Nunca. Eu como afro-descendente digo que nunca. Primeiro ainda temos que admitir nos nossos livros o que fizemos. Tenho um exemplo que às vezes não concordo muito: quando fui a Berlim decidi visitar um memorial do Holocausto e é impressionante como é que um país que provocou duas guerras mundiais reconhece que isto [o Holocausto] aconteceu e que tem uma ferida aberta para relembrar o que aconteceu, mesmo que nas últimas semanas um partido de extrema-direita tenha entrado no parlamento alemão.
E nós, em Portugal, apesar de só termos 42 anos desde o fim do colonialismo, continuamos a ter nos manuais de História uma amostra de um período colonial como se os países colonizados nunca tivessem tido nada. Tudo foi descoberto, tudo foi feito pelos portugueses; não há uma questão de luta, foi dada a independência às pessoas. Nos livros parece que a Guerra Colonial foi culpa dos outros; eram os terroristas que queriam assombrar o nosso património. Não há duas versões. Não há uma versão em que me encontre nos livros. Nós fazemos parte daqueles que estavam nos porões dos navios que lá iam, como escravos, ou eventualmente fazíamos parte de umas quantas colónias em que nem estamos representados. A multiculturalidade deste país resume-se a termos uns restaurantezitos, não é? Quantas páginas de Amílcar Cabral temos nos manuais? E quantas de Platão? Basta pensar nisto não é? Quantos escritores das ex-colónias é que temos? Ainda bem que conheci Amílcar Cabral, mas não foi pelos livros de história portugueses.

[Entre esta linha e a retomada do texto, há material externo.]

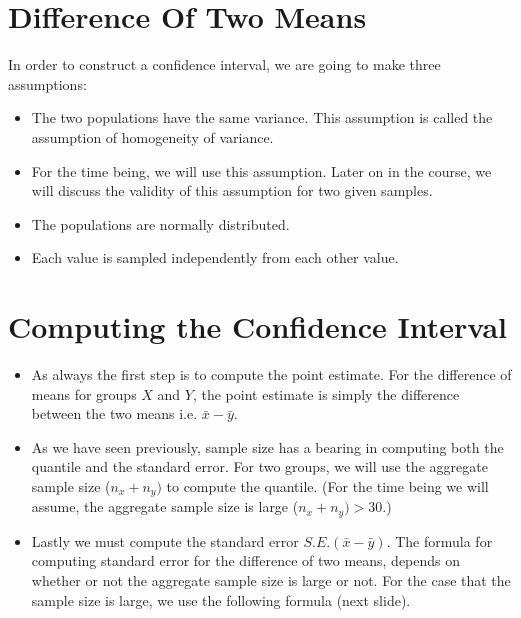 \documentclass[]{report}
\begin{document}
	
	
	\section{Difference Of Two Means}
	In order to construct a confidence interval, we are going to make three assumptions:
	
	\begin{itemize}
		\item The two populations have the same variance. This assumption is called the assumption of homogeneity of variance.
		\item For the time being, we will use this assumption. Later on in the course, we will discuss the validity of this assumption for two given samples.
		\item The populations are normally distributed.
		\item Each value is sampled independently from each other value.
	\end{itemize}
	
	
	
	\section{Computing the Confidence Interval}
	
	\begin{itemize}
		\item As always the first step is to compute the point estimate. For the difference of means for groups $X$ and $Y$, the point estimate is simply the difference between the two means i.e. $\bar{x} - \bar{y}$.
		
		\item As we have seen previously, sample size has a bearing in computing both the quantile and the standard error.
		For two groups, we will use the aggregate sample size ($n_x+n_y)$ to compute the quantile. (For the time being we will assume, the aggregate sample size is large ($n_x+n_y)> 30$.)
		
		\item Lastly we must compute the standard error $S.E.(\bar{x}-\bar{y})$. The formula for computing standard error for the difference of two means, depends on whether or not the aggregate sample size is large or not. For the case that the sample size is large, we use the following formula (next slide).
	\end{itemize}
	
\end{document}

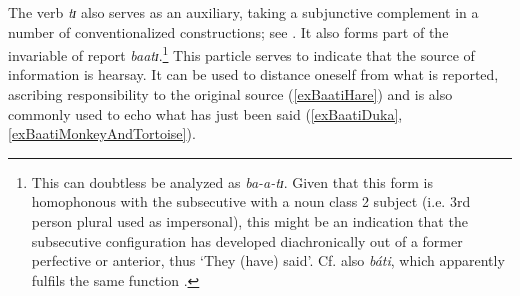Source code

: The verb \textit{tɪ} also serves as an auxiliary, taking a subjunctive complement in a number of conventionalized constructions; see . It also forms part of the invariable  of report \textit{baatɪ}.\footnote{This can doubtless be analyzed as \textit{ba-a-tɪ}. Given that this form is homophonous with the subsecutive with a noun class 2 subject (i.e. 3rd person plural used as impersonal), this might be an indication that the subsecutive configuration has developed diachronically out of a former perfective or anterior, thus \lq They (have) said'. Cf. also  \textit{báti}, which apparently fulfils the same function \citep[107]{BotneR2008}.} This particle serves to indicate that the source of information is hearsay. It can be used to distance oneself from what is reported, ascribing responsibility to the original source (\ref{exBaatiHare}) and is also commonly used to echo what has just been said (\ref{exBaatiDuka}, \ref{exBaatiMonkeyAndTortoise}).

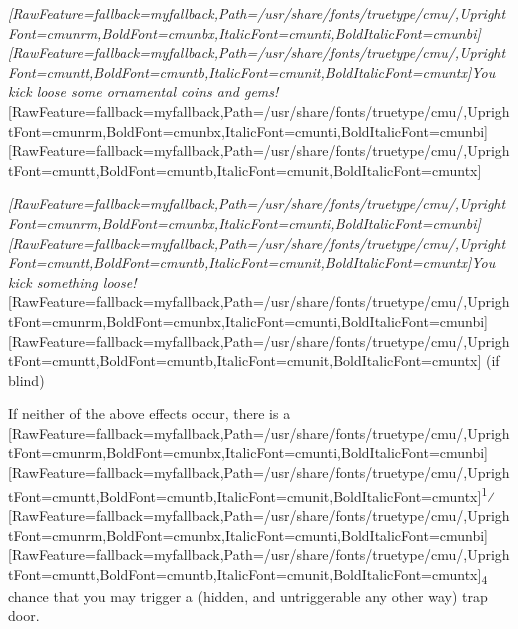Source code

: \begin{myitemize}\item{}{\itshape \allowbreak{}\setmainfont{cmunti.ttf}[RawFeature={fallback=myfallback},Path=/usr/share/fonts/truetype/cmu/,UprightFont=cmunrm,BoldFont=cmunbx,ItalicFont=cmunti,BoldItalicFont=cmunbi]\setmonofont{cmunti.ttf}[RawFeature={fallback=myfallback},Path=/usr/share/fonts/truetype/cmu/,UprightFont=cmuntt,BoldFont=cmuntb,ItalicFont=cmunit,BoldItalicFont=cmuntx]\itshape {}You kick loose some ornamental coins and gems!}\allowbreak{}\setmainfont{cmunrm.ttf}[RawFeature={fallback=myfallback},Path=/usr/share/fonts/truetype/cmu/,UprightFont=cmunrm,BoldFont=cmunbx,ItalicFont=cmunti,BoldItalicFont=cmunbi]\setmonofont{cmunrm.ttf}[RawFeature={fallback=myfallback},Path=/usr/share/fonts/truetype/cmu/,UprightFont=cmuntt,BoldFont=cmuntb,ItalicFont=cmunit,BoldItalicFont=cmuntx]
\item{}{\itshape \allowbreak{}\setmainfont{cmunti.ttf}[RawFeature={fallback=myfallback},Path=/usr/share/fonts/truetype/cmu/,UprightFont=cmunrm,BoldFont=cmunbx,ItalicFont=cmunti,BoldItalicFont=cmunbi]\setmonofont{cmunti.ttf}[RawFeature={fallback=myfallback},Path=/usr/share/fonts/truetype/cmu/,UprightFont=cmuntt,BoldFont=cmuntb,ItalicFont=cmunit,BoldItalicFont=cmuntx]\itshape {}You kick something loose!}{$\text{ }$}\allowbreak{}\setmainfont{cmunrm.ttf}[RawFeature={fallback=myfallback},Path=/usr/share/fonts/truetype/cmu/,UprightFont=cmunrm,BoldFont=cmunbx,ItalicFont=cmunti,BoldItalicFont=cmunbi]\setmonofont{cmunrm.ttf}[RawFeature={fallback=myfallback},Path=/usr/share/fonts/truetype/cmu/,UprightFont=cmuntt,BoldFont=cmuntb,ItalicFont=cmunit,BoldItalicFont=cmuntx] (if blind)
\end{myitemize}

If neither of the above effects occur, there is a \allowbreak{}\setmainfont{cmunrm.ttf}[RawFeature={fallback=myfallback},Path=/usr/share/fonts/truetype/cmu/,UprightFont=cmunrm,BoldFont=cmunbx,ItalicFont=cmunti,BoldItalicFont=cmunbi]\setmonofont{cmunrm.ttf}[RawFeature={fallback=myfallback},Path=/usr/share/fonts/truetype/cmu/,UprightFont=cmuntt,BoldFont=cmuntb,ItalicFont=cmunit,BoldItalicFont=cmuntx]\textsuperscript{1}⁄\allowbreak{}\setmainfont{cmunrm.ttf}[RawFeature={fallback=myfallback},Path=/usr/share/fonts/truetype/cmu/,UprightFont=cmunrm,BoldFont=cmunbx,ItalicFont=cmunti,BoldItalicFont=cmunbi]\setmonofont{cmunrm.ttf}[RawFeature={fallback=myfallback},Path=/usr/share/fonts/truetype/cmu/,UprightFont=cmuntt,BoldFont=cmuntb,ItalicFont=cmunit,BoldItalicFont=cmuntx]\textsubscript{4} chance that you may trigger a (hidden, and untriggerable any other way) trap door\footnotemark[94].




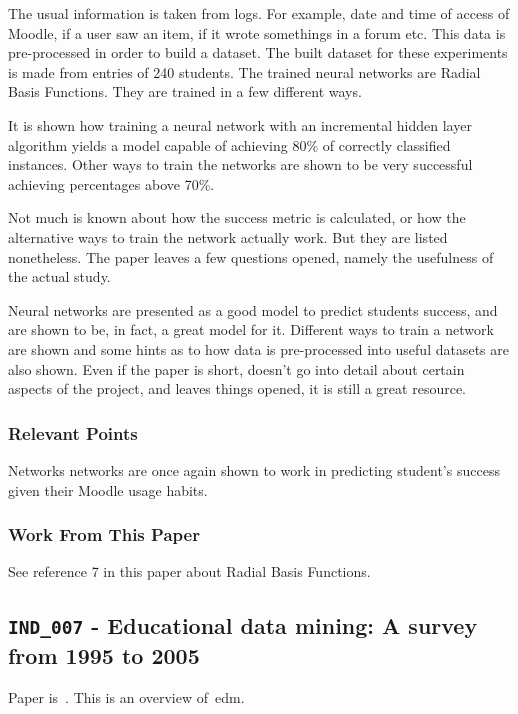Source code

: The usual information is taken from logs. For example, date and time of access
of Moodle, if a user saw an item, if it wrote somethings in a forum etc. This
data is pre-processed in order to build a dataset. The built dataset for these
experiments is made from entries of 240 students. The trained neural networks
are Radial Basis Functions. They are trained in a few different ways.

It is shown how training a neural network with an incremental hidden layer
algorithm yields a model capable of achieving 80\% of correctly classified
instances. Other ways to train the networks are shown to be very successful
achieving percentages above 70\%.

Not much is known about how the success metric is calculated, or how the
alternative ways to train the network actually work. But they are listed
nonetheless. The paper leaves a few questions opened, namely the usefulness of
the actual study.

Neural networks are presented as a good model to predict students success, and
are shown to be, in fact, a great model for it. Different ways to train a
network are shown and some hints as to how data is pre-processed into useful
datasets are also shown. Even if the paper is short, doesn't go into detail
about certain aspects of the project, and leaves things opened, it is still a
great resource.

\subsubsection{Relevant Points}

Networks networks are once again shown to work in predicting student's success
given their Moodle usage habits.

\subsubsection{Work From This Paper}

See reference 7 in this paper about Radial Basis Functions.

\subsection{\texttt{IND\_007} - Educational data mining: A survey from 1995 to
2005}

Paper is~\cite{ind_007}. This is an overview of~\gls{edm}.

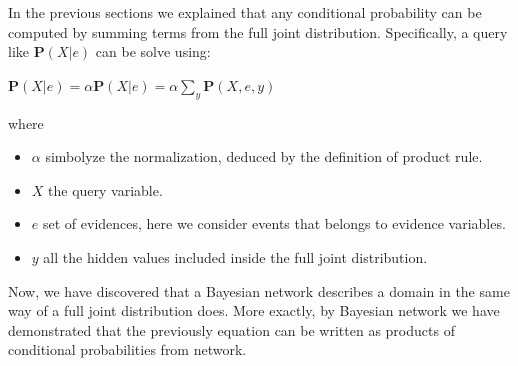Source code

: In the previous sections we explained that any conditional probability can be computed by summing terms from the full joint distribution. Specifically, a query like $\mathbf{P}(X|e)$
can be solve using:
\begin{center}
    $\mathbf{P}(X|e) = \alpha \mathbf{P}(X|e) = \alpha \sum_{y}\mathbf{P}(X, e, y)$
\end{center}
where
\begin{itemize}
    \renewcommand{\labelitemi}{-}
    \item $\alpha$ simbolyze the normalization, deduced by the definition of product rule.
    \item $X$ the query variable.
    \item $e$ set of evidences, here we consider events that belongs to evidence variables.
    \item $y$ all the hidden values included inside the full joint distribution.
\end{itemize} \vspace{3.5pt}
Now, we have discovered that a Bayesian network describes a domain in the same way of a full joint distribution does. More exactly, by Bayesian network we have demonstrated
that the previously equation can be written as products of conditional probabilities from network. \vspace{7pt}

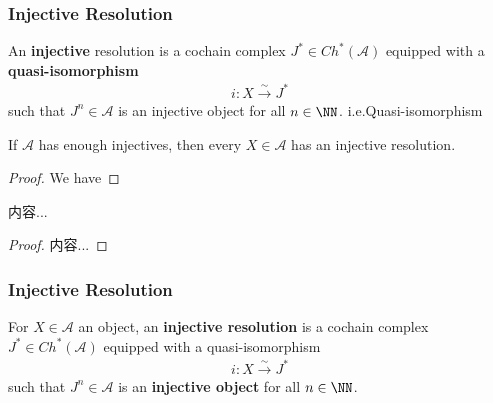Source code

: \documentclass[Total.tex]{subfiles}
\begin{document}
					\subsubsection{Injective Resolution}
					\begin{Def}
						An \textbf{injective} resolution is a cochain complex $J^*\in Ch^*(\mathcal{A})$ equipped with a \textbf{quasi-isomorphism}
						\begin{gather*}
							i:X\stackrel{\sim}{\rightarrow} J^*
						\end{gather*}
						such that $J^n\in \mathcal{A}$ is an injective object for all $n\in \NN$. i.e.Quasi-isomorphism
						\begin{center}
						\end{center}
					\end{Def}
					
					\begin{proposition}
						If $\mathcal{A}$ has enough injectives, then every $X\in \mathcal{A}$ has an injective resolution. 
					\end{proposition}
					\begin{proof}
						We have
					\end{proof}
					
					\begin{proposition}
						内容...
					\end{proposition}
					\begin{proof}
						内容...
					\end{proof}	\subsubsection{Injective Resolution}
					\begin{Def}
					For $X\in \mathcal{A}$ an object, an \textbf{injective resolution} is a cochain complex $J^*\in Ch^*(\mathcal{A})$ equipped with a quasi-isomorphism
					\begin{gather*}
						i:X\stackrel{\sim}{\rightarrow} J^*
					\end{gather*}
					such that $J^n\in \mathcal{A}$ is an \textbf{injective object} for all $n\in \NN$.
					\end{Def}
					\begin{center}
					\end{center}
\end{document}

Recentemente, a estátua do Padre António Vieira, em Lisboa, tem aprofundado o debate sobre o racismo em Portugal e a sua História. Como entende a polémica?
É uma polémica para quem nunca olhou para ela e para aquele que não quer olhar para a questão colonial do nosso passado. Basta olhar para o Padrão dos Descobrimentos, Mosteiro dos Jerónimos ou mesmo ler o Sermão [aos Peixes, do Padre António Vieira] para sabermos do que estamos a falar. Basta pensar em quem é que ele [Padre António Vieira] defendia e qual o passado que defendia, e o problema é que ninguém quer olhar para a História e pensar que é uma ofensa…Para quem é afro-descendente não é uma polémica. É como se eu olhasse para o Mosteiro dos Jerónimos e dissesse “epá, é uma obra fantástica, mas quantos escravos morreram aqui?”. Secalhar não devia ter este olhar, mas nos livros de História é a grandeza exponente e a riqueza que foi trazida de outros países para o nosso Portugal fantástico. Como eu sempre estive do outro lado, tenho um olhar crítico. Desde sempre que não celebro os Descobrimentos por não os considerar um passado glorioso deste país. Nesse passado, os meus antepassados estavam a carregar pedras – e não eram pagos por isso¬ -, não é? É uma polémica para os não-negros ou não-ciganos. Para nós, é mais que evidente que o passado não deveria ser glorificado como é.